Available Seat Miles (ASM): this figure refers to one aircraft seat flown one mile, whether occupied or not. For example, an aircraft with 100 passenger seats that is flown a distance of 100 miles generates 10,000 ASMs3.
Essentially, the load factor metric answers the question “how full is the airplane with passengers?”
It is interesting to compare raw revenue values for each operating region as compared with load factors. Delta Airlines may be generating the most revenue from a certain operating region, but are those flights running efficiently in terms of passenger load factors?

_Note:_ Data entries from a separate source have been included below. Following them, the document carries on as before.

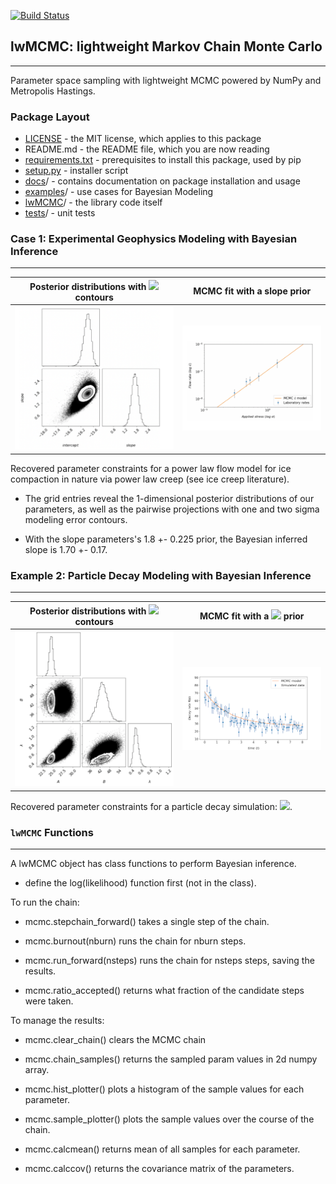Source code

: 
[![Build Status](https://travis-ci.com/daniel-furman/lwMCMC.svg?branch=main)](https://travis-ci.com/daniel-furman/lwMCMC)

## lwMCMC: lightweight Markov Chain Monte Carlo

---


Parameter space sampling with lightweight MCMC powered by NumPy and Metropolis Hastings.


### Package Layout

* [LICENSE](https://github.com/daniel-furman/lwMCMC/blob/main/LICENSE) - the MIT license, which applies to this package
* README.md - the README file, which you are now reading
* [requirements.txt](https://github.com/daniel-furman/lwMCMC/blob/main/requirements.txt) - prerequisites to install this package, used by pip
* [setup.py](https://github.com/daniel-furman/lwMCMC/blob/main/setup.py) - installer script
* [docs](https://github.com/daniel-furman/lwMCMC/tree/main/docs)/ - contains documentation on package installation and usage
* [examples](https://github.com/daniel-furman/lwMCMC/tree/main/examples)/ - use cases for Bayesian Modeling
* [lwMCMC](https://github.com/daniel-furman/lwMCMC/tree/main/lwMCMC)/ - the library code itself
* [tests](https://github.com/daniel-furman/lwMCMC/tree/main/test)/ - unit tests



### Case 1: Experimental Geophysics Modeling with Bayesian Inference

---

Posterior distributions with <img src="https://render.githubusercontent.com/render/math?math=\sigma"> contours | MCMC fit with a slope prior
:---------------------------------:|:----------------------------------------:
![](examples/data/grid_ice.png) | ![](examples/data/ice_scatter.png)

Recovered parameter constraints for a power law flow model for ice compaction in nature via power law creep (see ice creep literature). 

* The grid entries reveal the 1-dimensional posterior distributions of our parameters, as well as the pairwise projections with one and two sigma modeling error contours. 

* With the slope parameters's 1.8 +- 0.225 prior, the Bayesian inferred slope is 1.70 +- 0.17.

### Example 2: Particle Decay Modeling with Bayesian Inference

---

Posterior distributions with <img src="https://render.githubusercontent.com/render/math?math=\sigma"> contours | MCMC fit with a <img src="https://render.githubusercontent.com/render/math?math=\lambda"> prior
:---------------------------------:|:----------------------------------------:
![](examples/data/gridsims.png) | ![](examples/data/sims.png)


Recovered parameter constraints for a particle decay simulation: <img src="https://render.githubusercontent.com/render/math?math=\R(t) = A + B e^{-\lambda t}">. 

### `lwMCMC`  Functions 

---

A lwMCMC object has class functions to perform Bayesian inference. 

* define the log(likelihood) function first (not in the class).

To run the chain:
        
* mcmc.stepchain_forward() takes a single step of the chain.

* mcmc.burnout(nburn) runs the chain for nburn steps.

* mcmc.run_forward(nsteps) runs the chain for nsteps steps, saving the results.

* mcmc.ratio_accepted() returns what fraction of the candidate steps
            were taken.
         
            
To manage the results:

* mcmc.clear_chain() clears the MCMC chain

* mcmc.chain_samples() returns the sampled param values in 2d numpy array.

* mcmc.hist_plotter() plots a histogram of the sample values for each
            parameter.
   
* mcmc.sample_plotter() plots the sample values over the course of the 
            chain.
            
* mcmc.calcmean() returns mean of all samples for each parameter.

* mcmc.calccov() returns the covariance matrix of the parameters.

Is there an operating region that is not as profitable right now but that is running more efficient operations?
Below is a list of Delta Airlines’ operating regions.
regions <- unique(delta_data$Region)
Delta Airlines’ operating regions are: Domestic, International, Atlantic, Pacific, and Latin America.
Below is the average passenger revenue from 1995 to 2017.
avg_pass_rev <- mean(delta_data$Pass_Rev)
The average passenger revenue from 1995 to 2017 is $6,552,181.
Below is the average total revenue from 1995 to 2017.
avg_tot_rev <- mean(delta_data$Total_Rev)
The average total revenue from 1995 to 2017 is $8,889,823. It makes sense this value is higher than the passenger revenue value because it includes more types of revenue fees.
To calculate the load factor, a new column will be introduced that will follow the following equation:
\[\frac{RPM}{ASM} * 100\]
delta_data$Load_Factor <- (delta_data$Rev_Pass_Miles / delta_data$Avail_Seat_Miles) * 100
Below is the average load factor from 1995 to 2017.
avg_load_fctr <- mean(delta_data$Load_Factor)
The average load factor from 1995 to 2017 is 77.99%.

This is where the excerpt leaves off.